The Texas Story Project.

Bonnie and Clyde
1930s photo of the infamous Texas couple, Bonnie and Clyde. Courtesy Library of Congress, ID cph.3c34474.

Texas can claim many famous, and infamous, sons and daughters. Born in Rowena in Runnels County and buried in Dallas, Bonnie Parker–of Bonnie and Clyde fame–was one of the infamous variety.  

I searched for Bonnie Parker’s birth certificate in the Runnels County Courthouse in Ballinger, Texas, and found nothing.  Frankie Berryman, Ballinger County Clerk in 1970, said, ”Many have looked, but none have found a birth certificate for Bonnie recorded in Runnels County.” Like so many birth dates of that era, Bonnie Parker’s was probably recorded in the Parker family Bible.

Felix Haviland, a resident of Rowena, said in a 1970 interview, “The Parkers lived by the Colorado River on the other side of the Sante Fe Railroad. After the death of Bonnie’s father, Charles, in 1914, her mother, Emma, moved Bonnie, her older brother, Hubert, and younger sister, Billie, to Dallas to be closer to family.” Also living in Dallas was a slick young man named Clyde Barrow.

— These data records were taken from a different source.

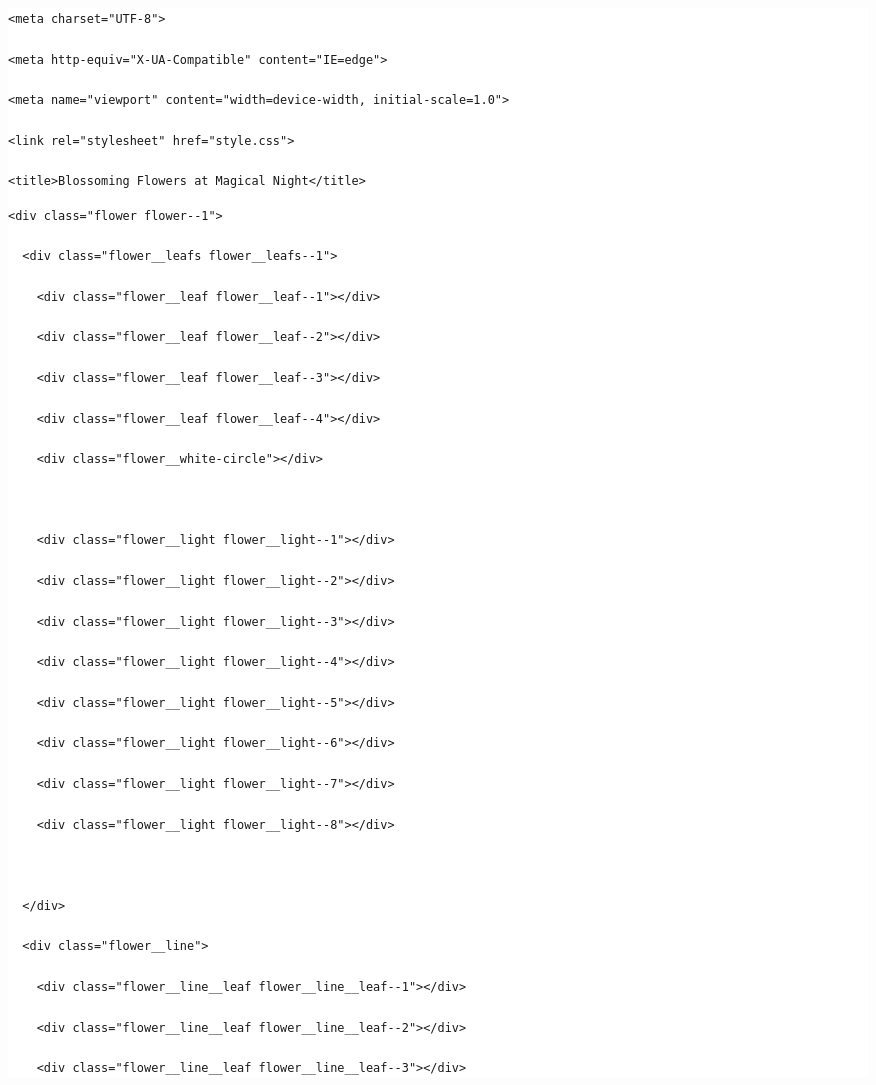 <!DOCTYPE html>

<html lang="en">

<head>

    <meta charset="UTF-8">

    <meta http-equiv="X-UA-Compatible" content="IE=edge">

    <meta name="viewport" content="width=device-width, initial-scale=1.0">

    <link rel="stylesheet" href="style.css">

    <title>Blossoming Flowers at Magical Night</title>

</head>

<body class="not-loaded">

  <div class="night"></div>

  <div class="flowers">

    <div class="flower flower--1">

      <div class="flower__leafs flower__leafs--1">

        <div class="flower__leaf flower__leaf--1"></div>

        <div class="flower__leaf flower__leaf--2"></div>

        <div class="flower__leaf flower__leaf--3"></div>

        <div class="flower__leaf flower__leaf--4"></div>

        <div class="flower__white-circle"></div>



        <div class="flower__light flower__light--1"></div>

        <div class="flower__light flower__light--2"></div>

        <div class="flower__light flower__light--3"></div>

        <div class="flower__light flower__light--4"></div>

        <div class="flower__light flower__light--5"></div>

        <div class="flower__light flower__light--6"></div>

        <div class="flower__light flower__light--7"></div>

        <div class="flower__light flower__light--8"></div>



      </div>

      <div class="flower__line">

        <div class="flower__line__leaf flower__line__leaf--1"></div>

        <div class="flower__line__leaf flower__line__leaf--2"></div>

        <div class="flower__line__leaf flower__line__leaf--3"></div>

During the 1930s, that area of north Texas bordered on the drought-stricken dust bowl and had not yet recovered from the stock market crash of 1929. Times were hard, food was scarce, and money was short. Many families became migratory due to home foreclosures and crop failures caused by topsoil blowing away. Clyde Barrow’s family fell into this category. His hometown of Dallas was a mecca for down-and-out farmers. So Clyde began living a life of crime to make ends meet.

Unfortunately, Bonnie, who worked at Marcos Café in Dallas, grew tired of her boring life and took up with Clyde. Clyde, a sharpshooter who liked fast cars, found stealing, kidnapping, and robbing gas stations and out-of-the-way grocery stores an easy way to make a living. Bonnie loved the excitement and instantly fell in love with him.

After two years on the run through Kansas, Texas, Missouri, and Oklahoma, Bonnie and Clyde had taken 12 lives in shoot-outs. The pair then tried to hide out in Louisiana at Henry Methyn’s house. Henry’s father, Iverson, in cahoots with lawmen and upset at Henry's association with the Barrow gang, set a trap on the highway nearby. On the morning of May 23, 1934, Iverson parked his truck along the road, pretending to have a flat tire. When Clyde and Bonnie drove by in a stolen Ford, they stopped to help. A posse led by Texas Ranger Frank Hamer stepped out of the mosquito-infested bushes and riddled the car with bullets.  Bonnie and Clyde died instantly. 

Bonnie’s poetry predicted that she and Clyde would be buried side by side, but the families wouldn’t allow it. Clyde's final resting place is Western Heights in Dallas. On Bonnie Parker’s gravesite at Crown Hill Cemetery in Dallas, Texas, a plaque reads, Bonnie Elizabeth Parker, born Oct 1, 1910, Rowena, Runnels County, Texas, USA and died May 23, 1934 in Bienville Parish, Louisiana, USA.

Perhaps sadly, the beautiful little Texas town of Rowena can claim the notorious Bonnie Parker as one of their own.

Betty Thomason’s writing has been published in Frontier Times, Confederate Veteran Magazine, Good Old Days, Small Town Texas, Parents, Lady’s Circle, Alaska, and Mature Living. Betty is a retired RN and lives with her husband, Keith, in west Texas.